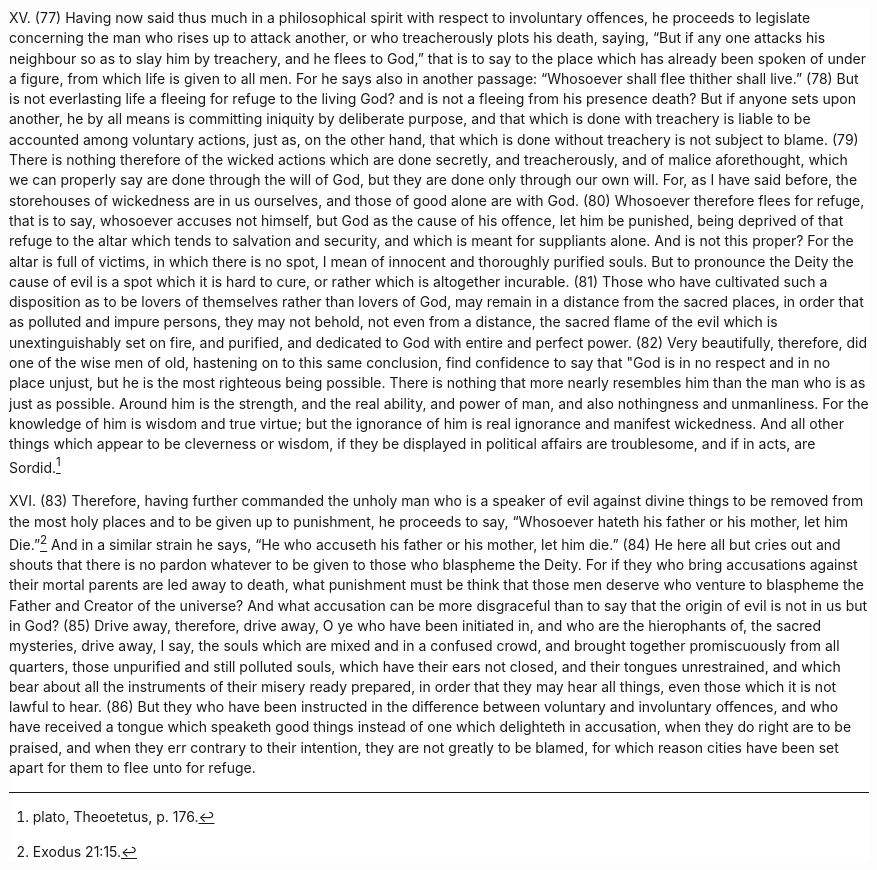 XV. <span id="v77">(77)</span> Having now said thus much in a philosophical spirit with respect to involuntary offences, he proceeds to legislate concerning the man who rises up to attack another, or who treacherously plots his death, saying, “But if any one attacks his neighbour so as to slay him by treachery, and he flees to God,” that is to say to the place which has already been spoken of under a figure, from which life is given to all men. For he says also in another passage: “Whosoever shall flee thither shall live.” <span id="v78">(78)</span> But is not everlasting life a fleeing for refuge to the living God? and is not a fleeing from his presence death? But if anyone sets upon another, he by all means is committing iniquity by deliberate purpose, and that which is done with treachery is liable to be accounted among voluntary actions, just as, on the other hand, that which is done without treachery is not subject to blame. <span id="v79">(79)</span> There is nothing therefore of the wicked actions which are done secretly, and treacherously, and of malice aforethought, which we can properly say are done through the will of God, but they are done only through our own will. For, as I have said before, the storehouses of wickedness are in us ourselves, and those of good alone are with God. <span id="v80">(80)</span> Whosoever therefore flees for refuge, that is to say, whosoever accuses not himself, but God as the cause of his offence, let him be punished, being deprived of that refuge to the altar which tends to salvation and security, and which is meant for suppliants alone. And is not this proper? For the altar is full of victims, in which there is no spot, I mean of innocent and thoroughly purified souls. But to pronounce the Deity the cause of evil is a spot which it is hard to cure, or rather which is altogether incurable. <span id="v81">(81)</span> Those who have cultivated such a disposition as to be lovers of themselves rather than lovers of God, may remain in a distance from the sacred places, in order that as polluted and impure persons, they may not behold, not even from a distance, the sacred flame of the evil which is unextinguishably set on fire, and purified, and dedicated to God with entire and perfect power. <span id="v82">(82)</span> Very beautifully, therefore, did one of the wise men of old, hastening on to this same conclusion, find confidence to say that "God is in no respect and in no place unjust, but he is the most righteous being possible. There is nothing that more nearly resembles him than the man who is as just as possible. Around him is the strength, and the real ability, and power of man, and also nothingness and unmanliness. For the knowledge of him is wisdom and true virtue; but the ignorance of him is real ignorance and manifest wickedness. And all other things which appear to be cleverness or wisdom, if they be displayed in political affairs are troublesome, and if in acts, are Sordid.[^20]

XVI. <span id="v83">(83)</span> Therefore, having further commanded the unholy man who is a speaker of evil against divine things to be removed from the most holy places and to be given up to punishment, he proceeds to say, “Whosoever hateth his father or his mother, let him Die.”[^21] And in a similar strain he says, “He who accuseth his father or his mother, let him die.” <span id="v84">(84)</span> He here all but cries out and shouts that there is no pardon whatever to be given to those who blaspheme the Deity. For if they who bring accusations against their mortal parents are led away to death, what punishment must be think that those men deserve who venture to blaspheme the Father and Creator of the universe? And what accusation can be more disgraceful than to say that the origin of evil is not in us but in God? <span id="v85">(85)</span> Drive away, therefore, drive away, O ye who have been initiated in, and who are the hierophants of, the sacred mysteries, drive away, I say, the souls which are mixed and in a confused crowd, and brought together promiscuously from all quarters, those unpurified and still polluted souls, which have their ears not closed, and their tongues unrestrained, and which bear about all the instruments of their misery ready prepared, in order that they may hear all things, even those which it is not lawful to hear. <span id="v86">(86)</span> But they who have been instructed in the difference between voluntary and involuntary offences, and who have received a tongue which speaketh good things instead of one which delighteth in accusation, when they do right are to be praised, and when they err contrary to their intention, they are not greatly to be blamed, for which reason cities have been set apart for them to flee unto for refuge.


[^1]: Genesis 16:8.
[^2]: Genesis 16:8.
[^3]: Genesis 31:14.
[^4]: Exodus 8:26.
[^5]: Genesis 31:27.
[^6]: Genesis 27:42.
[^7]: Genesis 28:2.
[^8]: the rest of this chapter is lost.
[^9]: Exodus 21:12.
[^10]: Deuteronomy 4:4.
[^11]: Deuteronomy 30:15.
[^12]: Deuteronomy 30:20.
[^13]: Leviticus 10:2.
[^14]: Leviticus 10:3.
[^15]: Psalms 113:25.
[^16]: Genesis 4:15.
[^17]: plato, Theaetetus, p. 176.
[^18]: Genesis 48:15.
[^19]: Genesis 1:26.
[^20]: plato, Theoetetus, p. 176.
[^21]: Exodus 21:15.
[^22]: Deuteronomy 33:9.
[^23]: Exodus 32:26.
[^24]: Exodus 21:31.
[^25]: Exodus 25:22.
[^26]: Leviticus 21:11.
[^27]: there is some obscurity in the sense here. Mangey proposes instead of hoide pou, to read oudepou, but it does not seem any more intelligible than that in the text.
[^28]: Genesis 16:7.
[^29]: Genesis 19:26.
[^30]: Deuteronomy 29:4.
[^31]: Exodus 7:23.
[^32]: Genesis 37:15.
[^33]: Genesis 18:11.
[^34]: Genesis 25:17.
[^35]: Genesis 22:7.
[^36]: Exodus 16:4.
[^37]: Exodus 16:15.
[^38]: Exodus 3:6.
[^39]: Deuteronomy 4:29.
[^40]: Genesis 31:33.
[^41]: Genesis 19:11.
[^42]: Exodus 2:15.
[^43]: Exodus 2:12.
[^44]: Genesis 38:20.
[^45]: Leviticus 10:16.
[^46]: Leviticus 16:20.
[^47]: Exodus 3:2.
[^48]: Exodus 3:5.
[^49]: Exodus 33:23.
[^50]: Genesis 21:2.
[^51]: Genesis 27:20.
[^52]: Genesis 25:11.
[^53]: Deuteronomy 6:10.
[^54]: Genesis 2:6.
[^55]: Exodus 15:27.
[^56]: Numbers 29:13.
[^57]: Leviticus 20:18.
[^59]: Leviticus 18:7.
[^60]: Genesis 24:15.
[^61]: Genesis 14:7.
[^62]: Jeremiah 2:13.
-----
*Brief*:
After locating the line with "[^8]: the rest of this chapter is lost." above, return that line and every later line through the one with "[^16]: Genesis 4:15.", word for word and with nothing else.

*Written answer*:
[^8]: the rest of this chapter is lost.
[^9]: Exodus 21:12.
[^10]: Deuteronomy 4:4.
[^11]: Deuteronomy 30:15.
[^12]: Deuteronomy 30:20.
[^13]: Leviticus 10:2.
[^14]: Leviticus 10:3.
[^15]: Psalms 113:25.
[^16]: Genesis 4:15.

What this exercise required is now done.